The Prodigy is directed by Nicholas McCarthy, who has shown a preference for making horror films with his previous titles The Pact and At the Devil’s Door. Writing credit goes to Jeff Buhler, the man behind the new adaptation of George R. R. Martin’s Nightflyers, and the screenplay for the upcoming Pet Sematary remake.

On the night that a serial killer is gunned down by the police, Sarah (Taylor Schilling) gives birth to a baby boy named Miles (played by Georgie actor Jackson Robert Scott). By the age of eight, Miles has demonstrated a high level of intelligence, but he is also starting to act strangely, much to the concern of his mother and father (Peter Mooney). Once her child starts to get violent and displays a sadistic level of immorality, Sarah enlists the help of therapist Arthur Jacobson (Colm Feore), who discovers that Miles may share a disturbing connection to the unknown killer. A connection that sends Sarah spiraling to find a way to save her son.

Children are scary. Period. Children in horror movies can be very scary, and despite the standards as set by The Exorcist, there is still room for innovation. As such, there is no problem to be had with the underlying concept behind what Miles is going through. I shall not spoil it, but the idea allows for a bipolar-type performance that can keep the audience on their toes. The problem is that the film does very little with it. Any frights you may have will come from visual cues (in other words, cheap jump scares), and the level of psychological horror in The Prodigy is held back by problems with its structure, payoff, and its own priorities.

As par the course for bad horror films, the decisions and conclusions that the characters come to are beyond belief. While I can fully buy and appreciate the mother-and-son relationship thanks to Schilling and Scott’s onscreen chemistry, it does not make sense for the progression as played out in the film. The best example of this is when Sarah decides on the course of action to supposedly save Miles. It is given no foundation and illustrates madness at a time and place where there really should not be. Giving the evil entity what it wants never works out well. The result is a unsatisfying ending that will leave audiences not caring about what happens next.

Thankfully, Jackson Robert Scott is a decent child actor. He works well with the dialogue and the direction he’s being given. The same can be said for Taylor Schilling. The film’s emotional core lies with her and she enjoys a likable relationship with both her husband and son. You legitimately do not want to see bad things happen to this family. For how this movie is billed, Colm Feore is underused. It is a shame because his charisma would have come in handy, and the horror manifestations that happen between him and Miles are when the movie starts to get creepy.
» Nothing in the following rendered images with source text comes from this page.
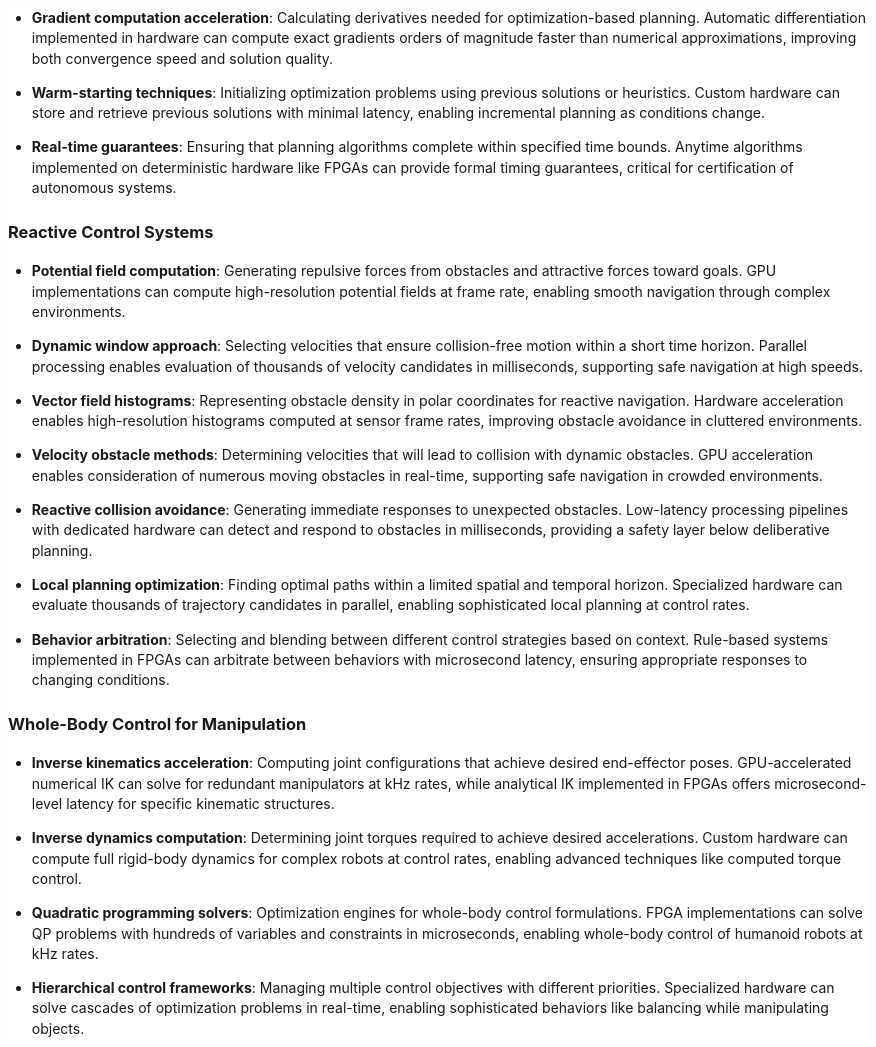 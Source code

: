 - **Gradient computation acceleration**: Calculating derivatives needed for optimization-based planning. Automatic differentiation implemented in hardware can compute exact gradients orders of magnitude faster than numerical approximations, improving both convergence speed and solution quality.
  
- **Warm-starting techniques**: Initializing optimization problems using previous solutions or heuristics. Custom hardware can store and retrieve previous solutions with minimal latency, enabling incremental planning as conditions change.
  
- **Real-time guarantees**: Ensuring that planning algorithms complete within specified time bounds. Anytime algorithms implemented on deterministic hardware like FPGAs can provide formal timing guarantees, critical for certification of autonomous systems.

### Reactive Control Systems
- **Potential field computation**: Generating repulsive forces from obstacles and attractive forces toward goals. GPU implementations can compute high-resolution potential fields at frame rate, enabling smooth navigation through complex environments.
  
- **Dynamic window approach**: Selecting velocities that ensure collision-free motion within a short time horizon. Parallel processing enables evaluation of thousands of velocity candidates in milliseconds, supporting safe navigation at high speeds.
  
- **Vector field histograms**: Representing obstacle density in polar coordinates for reactive navigation. Hardware acceleration enables high-resolution histograms computed at sensor frame rates, improving obstacle avoidance in cluttered environments.
  
- **Velocity obstacle methods**: Determining velocities that will lead to collision with dynamic obstacles. GPU acceleration enables consideration of numerous moving obstacles in real-time, supporting safe navigation in crowded environments.
  
- **Reactive collision avoidance**: Generating immediate responses to unexpected obstacles. Low-latency processing pipelines with dedicated hardware can detect and respond to obstacles in milliseconds, providing a safety layer below deliberative planning.
  
- **Local planning optimization**: Finding optimal paths within a limited spatial and temporal horizon. Specialized hardware can evaluate thousands of trajectory candidates in parallel, enabling sophisticated local planning at control rates.
  
- **Behavior arbitration**: Selecting and blending between different control strategies based on context. Rule-based systems implemented in FPGAs can arbitrate between behaviors with microsecond latency, ensuring appropriate responses to changing conditions.

### Whole-Body Control for Manipulation
- **Inverse kinematics acceleration**: Computing joint configurations that achieve desired end-effector poses. GPU-accelerated numerical IK can solve for redundant manipulators at kHz rates, while analytical IK implemented in FPGAs offers microsecond-level latency for specific kinematic structures.
  
- **Inverse dynamics computation**: Determining joint torques required to achieve desired accelerations. Custom hardware can compute full rigid-body dynamics for complex robots at control rates, enabling advanced techniques like computed torque control.
  
- **Quadratic programming solvers**: Optimization engines for whole-body control formulations. FPGA implementations can solve QP problems with hundreds of variables and constraints in microseconds, enabling whole-body control of humanoid robots at kHz rates.
  
- **Hierarchical control frameworks**: Managing multiple control objectives with different priorities. Specialized hardware can solve cascades of optimization problems in real-time, enabling sophisticated behaviors like balancing while manipulating objects.
   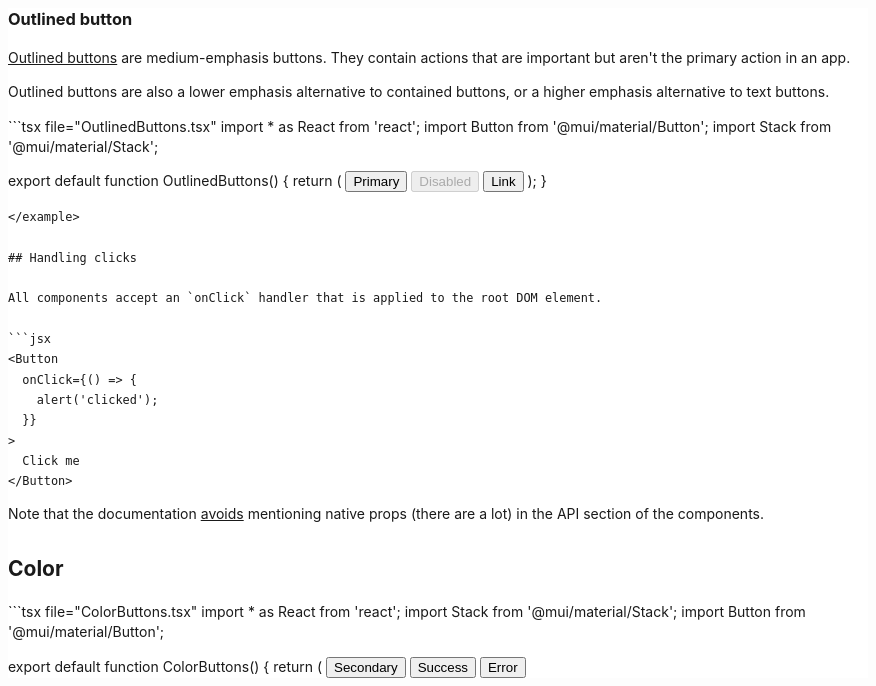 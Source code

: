 ### Outlined button

[Outlined buttons](https://m2.material.io/components/buttons#outlined-button) are medium-emphasis buttons.
They contain actions that are important but aren't the primary action in an app.

Outlined buttons are also a lower emphasis alternative to contained buttons,
or a higher emphasis alternative to text buttons.

<example name="OutlinedButtons">
```tsx file="OutlinedButtons.tsx"
import * as React from 'react';
import Button from '@mui/material/Button';
import Stack from '@mui/material/Stack';

export default function OutlinedButtons() {
  return (
    <Stack direction="row" spacing={2}>
      <Button variant="outlined">Primary</Button>
      <Button variant="outlined" disabled>
        Disabled
      </Button>
      <Button variant="outlined" href="#outlined-buttons">
        Link
      </Button>
    </Stack>
  );
}
```
</example>

## Handling clicks

All components accept an `onClick` handler that is applied to the root DOM element.

```jsx
<Button
  onClick={() => {
    alert('clicked');
  }}
>
  Click me
</Button>
```

Note that the documentation [avoids](https://mui.com/material-ui/guides/api/#native-properties) mentioning native props (there are a lot) in the API section of the components.

## Color

<example name="ColorButtons">
```tsx file="ColorButtons.tsx"
import * as React from 'react';
import Stack from '@mui/material/Stack';
import Button from '@mui/material/Button';

export default function ColorButtons() {
  return (
    <Stack direction="row" spacing={2}>
      <Button color="secondary">Secondary</Button>
      <Button variant="contained" color="success">
        Success
      </Button>
      <Button variant="outlined" color="error">
        Error
      </Button>
```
Cutting away from them in favor of Sarah is not a bad thing, but then we have to focus on her terrible character decisions. On top of that, the background into the forces that are haunting Miles is not enough. We cannot be fearful of something if we are not given enough insight into it. The opposite of this is the same. Too much obscurity and people are left scratching their heads wondering what is going on.

It is those decisions, and a lack of proper or even outlandish scares, that makes The Prodigy a dumb and boring movie. This despite Nicholas McCarthy’s directing meeting genre standards. He uses an appropriate colour pallete with his cinematography and does not make extensive use of a musical score to prop up the climaxes. But it is let down by the writing and its inability to induce fear. I would give points if it’s intention backfired and it induced laughter, but it doesn’t do that either.

Last Updated: February 8, 2019

The Prodigy
Good acting on the part of Jackson Robert Scott and Taylor Schilling is not enough to save the life of a bland and ridiculous horror outing. the Prodigy lives up nowhere to its name in both the story it wants to tell, and how it expects the audience to react to it.